- _YOUR ASSIGNMENT_: As the answer, give every line of the records that includes the word "paragraph".

- _DATASET RECORDS_:
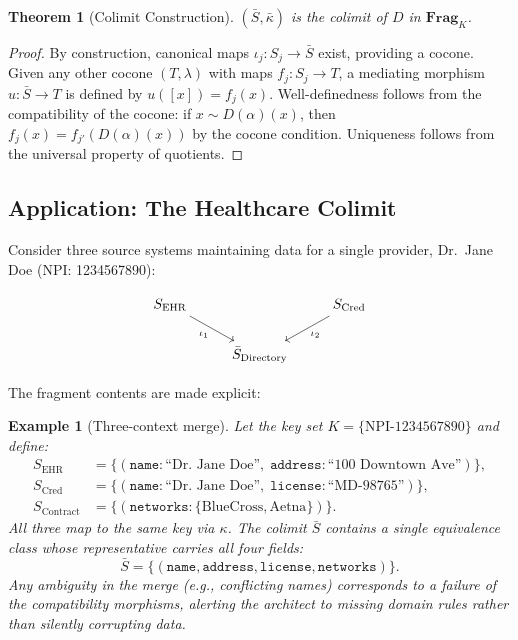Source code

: \documentclass[11pt,a4paper]{article}
\newtheorem{theorem}[definition]{Theorem}
\newtheorem{example}[definition]{Example}
\begin{document}
\begin{theorem}[Colimit Construction]
\label{thm:colimit}
$(\bar{S},\bar{\kappa})$ is the colimit of $D$ in $\mathbf{Frag}_K$.
\end{theorem}

\begin{proof}
By construction, canonical maps $\iota_j:S_j\to\bar{S}$ exist,
providing a cocone. Given any other cocone $(T,\lambda)$ with maps
$f_j:S_j\to T$, a mediating morphism $u:\bar{S}\to T$ is defined by
$u([x])=f_j(x)$. Well-definedness follows from the compatibility of
the cocone: if $x\sim D(\alpha)(x)$, then
$f_j(x)=f_{j'}(D(\alpha)(x))$ by the cocone condition. Uniqueness
follows from the universal property of quotients.
\end{proof}

\subsection{Application: The Healthcare Colimit}
\label{sec:healthcare-colimit}

Consider three source systems maintaining data for a single provider,
Dr.~Jane Doe (NPI: 1234567890):

\[
\begin{tikzcd}
  S_{\text{EHR}} \ar[dr, "\iota_1"'] & & S_{\text{Cred}} \ar[dl, "\iota_2"] \\
  & \bar{S}_{\text{Directory}} &
\end{tikzcd}
\]

\noindent
The fragment contents are made explicit:

\begin{example}[Three-context merge]
\label{ex:three-context}
Let the key set $K=\{\text{NPI-1234567890}\}$ and define:
\begin{align*}
  S_{\text{EHR}} &= \{(\texttt{name}: \text{``Dr.~Jane Doe''},\;
    \texttt{address}: \text{``100 Downtown Ave''})\}, \\
  S_{\text{Cred}} &= \{(\texttt{name}: \text{``Dr.~Jane Doe''},\;
    \texttt{license}: \text{``MD-98765''})\}, \\
  S_{\text{Contract}} &= \{(\texttt{networks}:
    \{\text{BlueCross},\text{Aetna}\})\}.
\end{align*}
All three map to the same key via $\kappa$. The colimit
$\bar{S}$ contains a single equivalence class whose representative
carries all four fields:
\[
  \bar{S} = \{(\texttt{name}, \texttt{address}, \texttt{license},
    \texttt{networks})\}.
\]
Any ambiguity in the merge (e.g., conflicting names) corresponds to a
failure of the compatibility morphisms, alerting the architect to
missing domain rules rather than silently corrupting data.
\end{example}
\end{document}
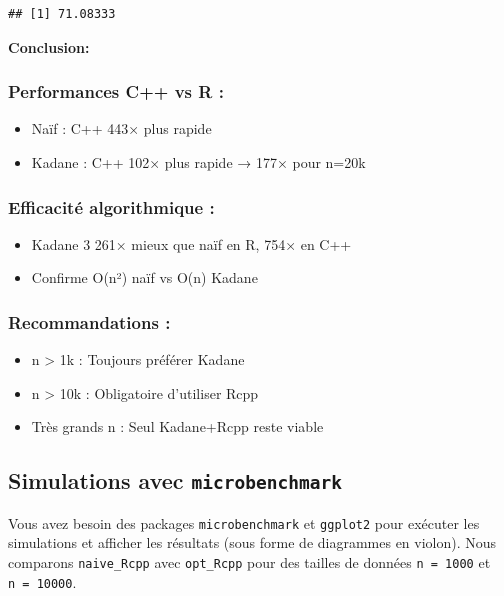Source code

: \documentclass[
]{article}
\begin{document}
\begin{verbatim}
## [1] 71.08333
\end{verbatim}

\textbf{Conclusion:}

\subsubsection{Performances C++ vs R :}\label{performances-c-vs-r}

\begin{itemize}
\item
  Naïf : C++ 443× plus rapide
\item
  Kadane : C++ 102× plus rapide → 177× pour n=20k
\end{itemize}

\subsubsection{Efficacité algorithmique
:}\label{efficacituxe9-algorithmique}

\begin{itemize}
\item
  Kadane 3 261× mieux que naïf en R, 754× en C++
\item
  Confirme O(n²) naïf vs O(n) Kadane
\end{itemize}

\subsubsection{Recommandations :}\label{recommandations}

\begin{itemize}
\item
  n \textgreater{} 1k : Toujours préférer Kadane
\item
  n \textgreater{} 10k : Obligatoire d'utiliser Rcpp
\item
  Très grands n : Seul Kadane+Rcpp reste viable
\end{itemize}

\subsection{\texorpdfstring{Simulations avec
\texttt{microbenchmark}}{Simulations avec microbenchmark}}\label{simulations-avec-microbenchmark}

Vous avez besoin des packages \texttt{microbenchmark} et
\texttt{ggplot2} pour exécuter les simulations et afficher les résultats
(sous forme de diagrammes en violon). Nous comparons
\texttt{naive\_Rcpp} avec \texttt{opt\_Rcpp} pour des tailles de données
\texttt{n\ =\ 1000} et \texttt{n\ =\ 10000}.
\end{document}
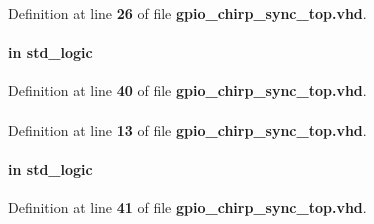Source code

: Definition at line {\bf 26} of file {\bf gpio\+\_\+chirp\+\_\+sync\+\_\+top.\+vhd}.

\paragraph[{ddr\+\_\+en}]{ {\bfseries \textcolor{keywordflow}{in}\textcolor{vhdlchar}{ }} {\bfseries \textcolor{comment}{std\+\_\+logic}\textcolor{vhdlchar}{ }} \hspace{0.3cm}{\ttfamily [Port]}}\label{classgpio__chirp__sync__top_adbfe05e6692f69f8e592df06c6055f0a}


Definition at line {\bf 40} of file {\bf gpio\+\_\+chirp\+\_\+sync\+\_\+top.\+vhd}.

\paragraph[{ieee}]{\hspace{0.3cm}{\ttfamily [Library]}}\label{classgpio__chirp__sync__top_a0a6af6eef40212dbaf130d57ce711256}


Definition at line {\bf 13} of file {\bf gpio\+\_\+chirp\+\_\+sync\+\_\+top.\+vhd}.

\paragraph[{mimo\+\_\+en}]{ {\bfseries \textcolor{keywordflow}{in}\textcolor{vhdlchar}{ }} {\bfseries \textcolor{comment}{std\+\_\+logic}\textcolor{vhdlchar}{ }} \hspace{0.3cm}{\ttfamily [Port]}}\label{classgpio__chirp__sync__top_a0c57670aee4f9fbfa3c286573012965a}


Definition at line {\bf 41} of file {\bf gpio\+\_\+chirp\+\_\+sync\+\_\+top.\+vhd}.

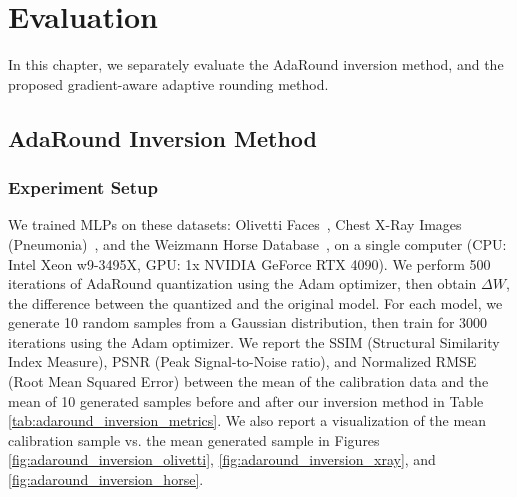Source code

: \documentclass[../main.tex]{subfiles}
\begin{document}
\chapter{Evaluation}
In this chapter, we separately evaluate the AdaRound inversion method, and the proposed gradient-aware adaptive rounding method.

\section{AdaRound Inversion Method}
\subsection{Experiment Setup} \label{sec:adaround_inversion_experiment_setup}
We trained MLPs on these datasets: Olivetti Faces~\cite{JMLR:v12:pedregosa11a}, Chest X-Ray Images (Pneumonia)~\cite{kermanyIdentifyingMedicalDiagnoses2018}, and the Weizmann Horse Database~\cite{weizmannHorseDB}, on a single computer (CPU: Intel Xeon w9-3495X, GPU: 1x NVIDIA GeForce RTX 4090). We perform 500 iterations of AdaRound quantization using the Adam optimizer, then obtain $\Delta W$, the difference between the quantized and the original model. For each model, we generate 10 random samples from a Gaussian distribution, then train for 3000 iterations using the Adam optimizer. We report the SSIM (Structural Similarity Index Measure), PSNR (Peak Signal-to-Noise ratio), and Normalized RMSE (Root Mean Squared Error) between the mean of the calibration data and the mean of 10 generated samples before and after our inversion method in Table \ref{tab:adaround_inversion_metrics}. We also report a visualization of the mean calibration sample vs. the mean generated sample in Figures \ref{fig:adaround_inversion_olivetti}, \ref{fig:adaround_inversion_xray}, and \ref{fig:adaround_inversion_horse}.
\end{document}
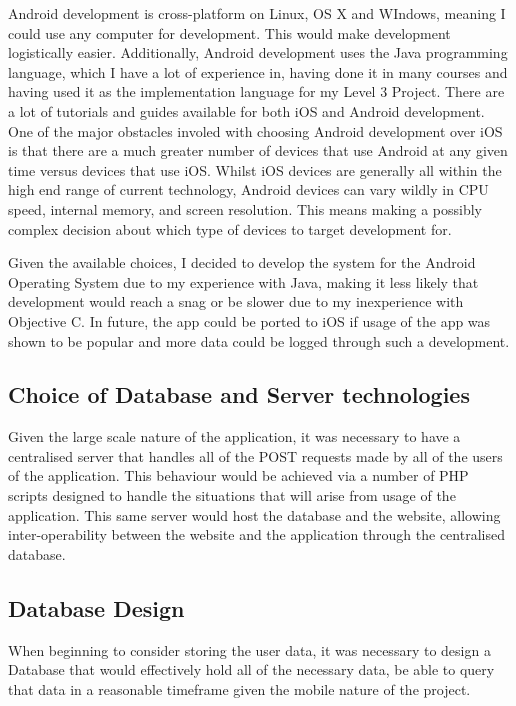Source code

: \documentclass{l4proj}
\begin{document}
Android development is cross-platform on Linux, OS X and WIndows, meaning I could use any computer for development. This would make development logistically easier. Additionally, Android development uses the Java programming language, which I have a lot of experience in, having done it in many courses and having used it as the implementation language for my Level 3 Project. There are a lot of tutorials and guides available for both iOS and Android development. One of the major obstacles involed with choosing Android development over iOS is that there are a much greater number of devices that use Android at any given time versus devices that use iOS. Whilst iOS devices are generally all within the high end range of current technology, Android devices can vary wildly in CPU speed, internal memory, and screen resolution. This means making a possibly complex decision about which type of devices to target development for.

Given the available choices, I decided to develop the system for the Android Operating System due to my experience with Java, making it less likely that development would reach a snag or be slower due to my inexperience with Objective C. In future, the app could be ported to iOS if usage of the app was shown to be popular and more data could be logged through such a development.

\subsection{Choice of Database and Server technologies}

Given the large scale nature of the application, it was necessary to have a centralised server that handles all of the POST requests made by all of the users of the application. This behaviour would be achieved via a number of PHP scripts designed to handle the situations that will arise from usage of the application. This same server would host the database and the website, allowing inter-operability between the website and the application through the centralised database.

\subsection{Database Design}

When beginning to consider storing the user data, it was necessary to design a Database that would effectively hold all of the necessary data, be able to query that data in a reasonable timeframe given the mobile nature of the project.
\end{document}

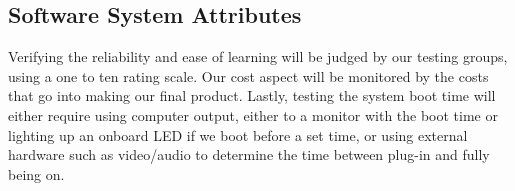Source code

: \subsection{Software System Attributes}
Verifying the reliability and ease of learning will be judged by our testing groups, using a one to ten rating scale. Our cost aspect will be monitored by the costs that go into making our final product. Lastly, testing the system boot time will either require using computer output, either to a monitor with the boot time or lighting up an onboard LED if we boot before a set time, or using external hardware such as video/audio to determine the time between plug-in and fully being on.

- _WRITTEN RESPONSE_:
\paragraph[{ddr\+\_\+en}]{ {\bfseries \textcolor{keywordflow}{in}\textcolor{vhdlchar}{ }} {\bfseries \textcolor{comment}{std\+\_\+logic}\textcolor{vhdlchar}{ }} \hspace{0.3cm}{\ttfamily [Port]}}\label{classgpio__chirp__sync__top_adbfe05e6692f69f8e592df06c6055f0a}
\paragraph[{ieee}]{\hspace{0.3cm}{\ttfamily [Library]}}\label{classgpio__chirp__sync__top_a0a6af6eef40212dbaf130d57ce711256}
\paragraph[{mimo\+\_\+en}]{ {\bfseries \textcolor{keywordflow}{in}\textcolor{vhdlchar}{ }} {\bfseries \textcolor{comment}{std\+\_\+logic}\textcolor{vhdlchar}{ }} \hspace{0.3cm}{\ttfamily [Port]}}\label{classgpio__chirp__sync__top_a0c57670aee4f9fbfa3c286573012965a}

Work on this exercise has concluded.